■ Exercise directions
Find the line with "Trong phòng đấu giá, một" and the line with "Khi giá cả đạt" in the entries below; output exactly those two lines, every line between them, and no others.

[Collected data]
****
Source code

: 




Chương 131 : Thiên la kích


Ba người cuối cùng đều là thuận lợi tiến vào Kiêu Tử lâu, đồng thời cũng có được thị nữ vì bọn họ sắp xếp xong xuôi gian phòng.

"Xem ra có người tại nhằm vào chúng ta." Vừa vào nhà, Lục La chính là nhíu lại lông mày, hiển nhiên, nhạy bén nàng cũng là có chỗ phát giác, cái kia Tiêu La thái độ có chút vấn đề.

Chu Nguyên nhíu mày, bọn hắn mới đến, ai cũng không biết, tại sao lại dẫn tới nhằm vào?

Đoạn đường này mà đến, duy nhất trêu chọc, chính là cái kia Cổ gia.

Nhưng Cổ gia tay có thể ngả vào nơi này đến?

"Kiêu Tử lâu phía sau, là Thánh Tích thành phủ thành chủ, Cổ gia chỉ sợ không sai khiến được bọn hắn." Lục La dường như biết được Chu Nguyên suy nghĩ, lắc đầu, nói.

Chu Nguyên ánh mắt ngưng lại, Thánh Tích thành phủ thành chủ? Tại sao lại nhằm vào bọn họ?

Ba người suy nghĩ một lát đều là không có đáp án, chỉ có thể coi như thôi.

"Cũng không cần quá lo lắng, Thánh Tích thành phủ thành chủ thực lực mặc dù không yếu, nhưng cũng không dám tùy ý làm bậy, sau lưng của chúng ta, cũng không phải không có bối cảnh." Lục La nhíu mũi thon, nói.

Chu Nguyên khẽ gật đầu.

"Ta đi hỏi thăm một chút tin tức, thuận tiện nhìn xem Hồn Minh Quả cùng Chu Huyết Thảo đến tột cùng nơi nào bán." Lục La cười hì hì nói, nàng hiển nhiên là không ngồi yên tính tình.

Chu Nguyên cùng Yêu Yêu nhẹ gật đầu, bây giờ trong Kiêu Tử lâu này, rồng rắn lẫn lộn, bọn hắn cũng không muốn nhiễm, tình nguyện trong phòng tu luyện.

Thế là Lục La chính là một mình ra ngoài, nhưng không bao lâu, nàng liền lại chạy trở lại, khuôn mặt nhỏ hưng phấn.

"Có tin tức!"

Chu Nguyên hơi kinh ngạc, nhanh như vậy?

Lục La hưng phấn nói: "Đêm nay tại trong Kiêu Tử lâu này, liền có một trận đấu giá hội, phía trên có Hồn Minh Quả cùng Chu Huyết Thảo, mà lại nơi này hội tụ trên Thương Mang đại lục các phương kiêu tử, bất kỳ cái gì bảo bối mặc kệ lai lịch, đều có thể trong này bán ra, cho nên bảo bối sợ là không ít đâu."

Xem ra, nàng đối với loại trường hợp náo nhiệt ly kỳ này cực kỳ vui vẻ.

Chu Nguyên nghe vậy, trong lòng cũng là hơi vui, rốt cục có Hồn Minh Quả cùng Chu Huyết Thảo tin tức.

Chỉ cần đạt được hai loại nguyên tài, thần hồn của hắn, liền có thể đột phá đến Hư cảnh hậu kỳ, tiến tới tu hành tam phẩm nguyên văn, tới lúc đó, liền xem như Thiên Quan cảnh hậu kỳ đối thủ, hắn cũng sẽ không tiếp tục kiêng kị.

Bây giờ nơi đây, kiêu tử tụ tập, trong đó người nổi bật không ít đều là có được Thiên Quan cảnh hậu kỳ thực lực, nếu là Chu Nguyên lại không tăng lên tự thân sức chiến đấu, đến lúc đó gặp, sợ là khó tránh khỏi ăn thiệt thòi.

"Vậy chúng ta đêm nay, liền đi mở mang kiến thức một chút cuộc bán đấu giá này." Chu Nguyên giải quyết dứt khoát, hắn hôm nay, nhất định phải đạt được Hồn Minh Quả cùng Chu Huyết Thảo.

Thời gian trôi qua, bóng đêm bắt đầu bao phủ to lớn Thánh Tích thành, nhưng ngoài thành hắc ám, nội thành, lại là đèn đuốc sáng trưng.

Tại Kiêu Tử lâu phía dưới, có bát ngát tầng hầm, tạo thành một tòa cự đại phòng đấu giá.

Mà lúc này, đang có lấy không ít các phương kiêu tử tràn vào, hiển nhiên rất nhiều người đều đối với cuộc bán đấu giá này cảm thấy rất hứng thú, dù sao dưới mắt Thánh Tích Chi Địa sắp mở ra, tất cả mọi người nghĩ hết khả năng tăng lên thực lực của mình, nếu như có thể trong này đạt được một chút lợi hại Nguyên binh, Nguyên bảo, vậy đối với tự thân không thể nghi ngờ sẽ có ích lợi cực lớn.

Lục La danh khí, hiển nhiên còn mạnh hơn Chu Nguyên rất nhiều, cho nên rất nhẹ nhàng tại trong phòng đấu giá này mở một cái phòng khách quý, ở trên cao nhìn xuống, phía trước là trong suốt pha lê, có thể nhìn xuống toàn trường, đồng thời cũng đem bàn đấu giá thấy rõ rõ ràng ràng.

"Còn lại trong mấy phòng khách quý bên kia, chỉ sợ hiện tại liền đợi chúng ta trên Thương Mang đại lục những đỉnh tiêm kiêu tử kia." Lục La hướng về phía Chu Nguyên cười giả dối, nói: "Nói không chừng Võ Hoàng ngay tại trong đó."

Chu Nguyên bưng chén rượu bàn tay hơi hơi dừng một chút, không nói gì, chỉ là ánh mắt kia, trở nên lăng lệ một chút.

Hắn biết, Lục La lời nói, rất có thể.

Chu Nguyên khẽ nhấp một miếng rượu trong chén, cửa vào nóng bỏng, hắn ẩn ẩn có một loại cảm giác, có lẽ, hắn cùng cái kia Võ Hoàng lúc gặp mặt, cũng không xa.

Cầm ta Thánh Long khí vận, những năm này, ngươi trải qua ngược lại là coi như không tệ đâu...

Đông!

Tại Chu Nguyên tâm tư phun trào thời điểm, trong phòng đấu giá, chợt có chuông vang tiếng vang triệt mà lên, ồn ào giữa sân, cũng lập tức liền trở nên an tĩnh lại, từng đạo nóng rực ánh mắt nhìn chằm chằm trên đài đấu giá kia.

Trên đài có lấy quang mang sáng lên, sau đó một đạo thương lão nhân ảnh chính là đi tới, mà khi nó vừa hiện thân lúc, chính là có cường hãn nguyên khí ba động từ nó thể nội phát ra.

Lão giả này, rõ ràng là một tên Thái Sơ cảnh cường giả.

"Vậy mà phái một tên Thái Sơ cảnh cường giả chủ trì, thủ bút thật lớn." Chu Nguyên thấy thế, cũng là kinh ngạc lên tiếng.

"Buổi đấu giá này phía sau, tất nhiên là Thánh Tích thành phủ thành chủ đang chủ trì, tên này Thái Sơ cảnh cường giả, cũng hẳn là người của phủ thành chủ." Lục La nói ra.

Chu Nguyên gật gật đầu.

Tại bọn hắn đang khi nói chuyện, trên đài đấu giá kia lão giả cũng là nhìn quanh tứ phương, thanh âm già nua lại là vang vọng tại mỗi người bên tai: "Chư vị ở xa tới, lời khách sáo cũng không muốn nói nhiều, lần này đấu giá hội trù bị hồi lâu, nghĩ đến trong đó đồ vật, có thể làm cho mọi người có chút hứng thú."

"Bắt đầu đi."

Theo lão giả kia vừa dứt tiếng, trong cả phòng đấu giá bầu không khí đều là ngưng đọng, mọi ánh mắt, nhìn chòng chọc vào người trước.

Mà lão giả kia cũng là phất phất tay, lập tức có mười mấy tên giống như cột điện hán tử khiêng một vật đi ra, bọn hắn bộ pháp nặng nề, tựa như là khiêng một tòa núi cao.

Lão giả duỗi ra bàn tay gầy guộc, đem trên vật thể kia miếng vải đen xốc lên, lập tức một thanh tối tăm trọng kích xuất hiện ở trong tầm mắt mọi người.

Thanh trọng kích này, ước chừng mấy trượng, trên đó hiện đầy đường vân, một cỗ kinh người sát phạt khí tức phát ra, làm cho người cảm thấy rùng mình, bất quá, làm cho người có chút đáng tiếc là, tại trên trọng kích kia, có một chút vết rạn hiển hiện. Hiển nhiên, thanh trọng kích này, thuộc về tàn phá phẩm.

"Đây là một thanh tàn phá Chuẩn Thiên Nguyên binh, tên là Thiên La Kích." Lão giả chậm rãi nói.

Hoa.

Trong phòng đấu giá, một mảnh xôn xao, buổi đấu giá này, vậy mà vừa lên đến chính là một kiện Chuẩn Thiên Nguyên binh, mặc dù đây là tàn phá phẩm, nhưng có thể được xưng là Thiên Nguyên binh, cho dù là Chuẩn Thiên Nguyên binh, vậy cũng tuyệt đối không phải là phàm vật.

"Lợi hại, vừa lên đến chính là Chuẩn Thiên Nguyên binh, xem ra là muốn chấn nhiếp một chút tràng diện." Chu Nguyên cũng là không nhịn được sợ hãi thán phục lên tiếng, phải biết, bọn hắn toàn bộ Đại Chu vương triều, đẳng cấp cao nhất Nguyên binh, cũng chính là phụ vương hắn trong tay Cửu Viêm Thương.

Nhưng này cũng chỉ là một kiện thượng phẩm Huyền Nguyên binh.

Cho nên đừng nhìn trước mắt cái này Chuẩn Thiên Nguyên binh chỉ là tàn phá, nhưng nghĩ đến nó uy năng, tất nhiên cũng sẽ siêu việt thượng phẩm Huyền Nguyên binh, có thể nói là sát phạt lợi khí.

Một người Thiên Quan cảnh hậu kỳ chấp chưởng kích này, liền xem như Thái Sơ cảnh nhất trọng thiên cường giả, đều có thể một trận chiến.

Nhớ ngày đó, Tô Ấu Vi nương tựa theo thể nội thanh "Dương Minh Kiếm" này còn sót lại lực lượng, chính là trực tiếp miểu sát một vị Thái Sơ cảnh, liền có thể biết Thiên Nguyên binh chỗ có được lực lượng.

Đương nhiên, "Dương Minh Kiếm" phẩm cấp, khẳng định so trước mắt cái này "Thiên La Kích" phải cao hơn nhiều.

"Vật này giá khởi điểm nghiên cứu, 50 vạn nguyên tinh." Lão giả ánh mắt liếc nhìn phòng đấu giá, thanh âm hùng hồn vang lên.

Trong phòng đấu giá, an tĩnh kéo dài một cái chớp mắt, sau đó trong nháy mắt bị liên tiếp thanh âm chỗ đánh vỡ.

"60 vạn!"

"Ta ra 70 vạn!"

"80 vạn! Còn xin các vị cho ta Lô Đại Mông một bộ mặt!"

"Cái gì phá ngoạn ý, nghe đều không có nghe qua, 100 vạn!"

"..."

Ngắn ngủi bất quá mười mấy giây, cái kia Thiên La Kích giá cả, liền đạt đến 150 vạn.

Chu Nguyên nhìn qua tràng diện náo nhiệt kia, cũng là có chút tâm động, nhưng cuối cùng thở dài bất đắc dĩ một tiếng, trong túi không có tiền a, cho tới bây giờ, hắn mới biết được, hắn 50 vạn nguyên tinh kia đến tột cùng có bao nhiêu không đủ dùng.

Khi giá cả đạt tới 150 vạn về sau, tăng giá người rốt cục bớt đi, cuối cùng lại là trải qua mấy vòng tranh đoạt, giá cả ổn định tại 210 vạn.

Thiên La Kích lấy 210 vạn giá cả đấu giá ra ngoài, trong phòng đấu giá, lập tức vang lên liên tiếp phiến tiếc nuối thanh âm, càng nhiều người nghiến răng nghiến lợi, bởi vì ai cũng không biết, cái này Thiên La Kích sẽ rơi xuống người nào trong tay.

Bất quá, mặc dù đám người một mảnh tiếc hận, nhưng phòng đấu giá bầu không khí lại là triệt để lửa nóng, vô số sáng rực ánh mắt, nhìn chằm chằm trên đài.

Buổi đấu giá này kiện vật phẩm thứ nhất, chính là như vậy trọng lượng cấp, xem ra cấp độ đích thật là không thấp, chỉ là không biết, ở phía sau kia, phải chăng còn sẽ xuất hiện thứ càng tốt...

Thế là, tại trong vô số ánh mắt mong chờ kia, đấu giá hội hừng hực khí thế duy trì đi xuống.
****
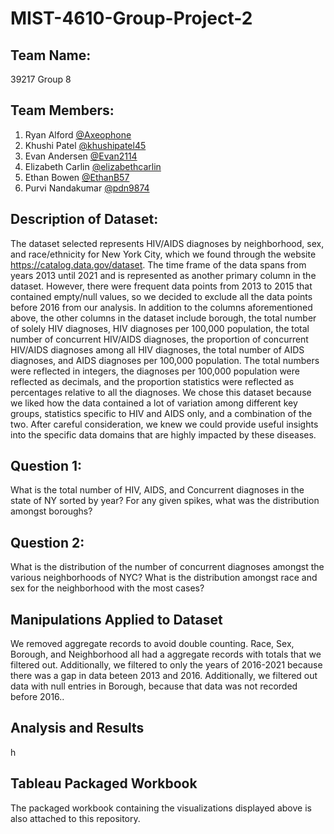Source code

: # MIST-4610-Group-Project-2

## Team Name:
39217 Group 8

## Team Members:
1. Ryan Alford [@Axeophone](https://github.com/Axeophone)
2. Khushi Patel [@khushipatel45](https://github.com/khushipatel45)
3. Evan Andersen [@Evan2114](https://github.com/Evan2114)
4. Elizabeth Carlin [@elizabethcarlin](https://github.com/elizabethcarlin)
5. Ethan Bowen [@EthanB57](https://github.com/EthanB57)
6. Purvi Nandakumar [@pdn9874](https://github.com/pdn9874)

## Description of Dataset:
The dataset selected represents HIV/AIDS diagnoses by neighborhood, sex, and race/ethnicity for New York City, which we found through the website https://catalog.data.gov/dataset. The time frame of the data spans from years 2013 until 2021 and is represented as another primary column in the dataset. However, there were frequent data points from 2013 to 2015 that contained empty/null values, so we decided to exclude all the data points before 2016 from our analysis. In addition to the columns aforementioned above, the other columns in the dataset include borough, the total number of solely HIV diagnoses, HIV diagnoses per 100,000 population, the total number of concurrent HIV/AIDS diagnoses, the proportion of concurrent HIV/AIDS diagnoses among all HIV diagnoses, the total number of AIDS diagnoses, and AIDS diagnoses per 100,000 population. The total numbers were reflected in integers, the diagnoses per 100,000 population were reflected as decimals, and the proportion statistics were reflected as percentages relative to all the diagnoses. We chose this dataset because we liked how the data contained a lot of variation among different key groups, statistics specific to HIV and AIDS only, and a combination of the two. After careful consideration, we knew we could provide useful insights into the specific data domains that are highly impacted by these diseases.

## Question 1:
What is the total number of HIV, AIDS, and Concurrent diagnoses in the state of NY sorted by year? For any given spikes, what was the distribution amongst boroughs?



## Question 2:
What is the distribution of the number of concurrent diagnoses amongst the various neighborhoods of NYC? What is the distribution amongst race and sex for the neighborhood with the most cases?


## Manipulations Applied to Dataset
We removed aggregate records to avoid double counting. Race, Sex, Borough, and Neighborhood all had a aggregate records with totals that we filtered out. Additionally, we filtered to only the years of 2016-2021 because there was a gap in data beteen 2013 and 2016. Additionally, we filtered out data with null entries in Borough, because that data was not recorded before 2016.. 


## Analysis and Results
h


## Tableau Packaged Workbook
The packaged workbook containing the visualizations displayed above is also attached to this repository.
****
■ Response box
Trong phòng đấu giá, một mảnh xôn xao, buổi đấu giá này, vậy mà vừa lên đến chính là một kiện Chuẩn Thiên Nguyên binh, mặc dù đây là tàn phá phẩm, nhưng có thể được xưng là Thiên Nguyên binh, cho dù là Chuẩn Thiên Nguyên binh, vậy cũng tuyệt đối không phải là phàm vật.

"Lợi hại, vừa lên đến chính là Chuẩn Thiên Nguyên binh, xem ra là muốn chấn nhiếp một chút tràng diện." Chu Nguyên cũng là không nhịn được sợ hãi thán phục lên tiếng, phải biết, bọn hắn toàn bộ Đại Chu vương triều, đẳng cấp cao nhất Nguyên binh, cũng chính là phụ vương hắn trong tay Cửu Viêm Thương.

Nhưng này cũng chỉ là một kiện thượng phẩm Huyền Nguyên binh.

Cho nên đừng nhìn trước mắt cái này Chuẩn Thiên Nguyên binh chỉ là tàn phá, nhưng nghĩ đến nó uy năng, tất nhiên cũng sẽ siêu việt thượng phẩm Huyền Nguyên binh, có thể nói là sát phạt lợi khí.

Một người Thiên Quan cảnh hậu kỳ chấp chưởng kích này, liền xem như Thái Sơ cảnh nhất trọng thiên cường giả, đều có thể một trận chiến.

Nhớ ngày đó, Tô Ấu Vi nương tựa theo thể nội thanh "Dương Minh Kiếm" này còn sót lại lực lượng, chính là trực tiếp miểu sát một vị Thái Sơ cảnh, liền có thể biết Thiên Nguyên binh chỗ có được lực lượng.

Đương nhiên, "Dương Minh Kiếm" phẩm cấp, khẳng định so trước mắt cái này "Thiên La Kích" phải cao hơn nhiều.

"Vật này giá khởi điểm nghiên cứu, 50 vạn nguyên tinh." Lão giả ánh mắt liếc nhìn phòng đấu giá, thanh âm hùng hồn vang lên.

Trong phòng đấu giá, an tĩnh kéo dài một cái chớp mắt, sau đó trong nháy mắt bị liên tiếp thanh âm chỗ đánh vỡ.

"60 vạn!"

"Ta ra 70 vạn!"

"80 vạn! Còn xin các vị cho ta Lô Đại Mông một bộ mặt!"

"Cái gì phá ngoạn ý, nghe đều không có nghe qua, 100 vạn!"

"..."

Ngắn ngủi bất quá mười mấy giây, cái kia Thiên La Kích giá cả, liền đạt đến 150 vạn.

Chu Nguyên nhìn qua tràng diện náo nhiệt kia, cũng là có chút tâm động, nhưng cuối cùng thở dài bất đắc dĩ một tiếng, trong túi không có tiền a, cho tới bây giờ, hắn mới biết được, hắn 50 vạn nguyên tinh kia đến tột cùng có bao nhiêu không đủ dùng.

Khi giá cả đạt tới 150 vạn về sau, tăng giá người rốt cục bớt đi, cuối cùng lại là trải qua mấy vòng tranh đoạt, giá cả ổn định tại 210 vạn.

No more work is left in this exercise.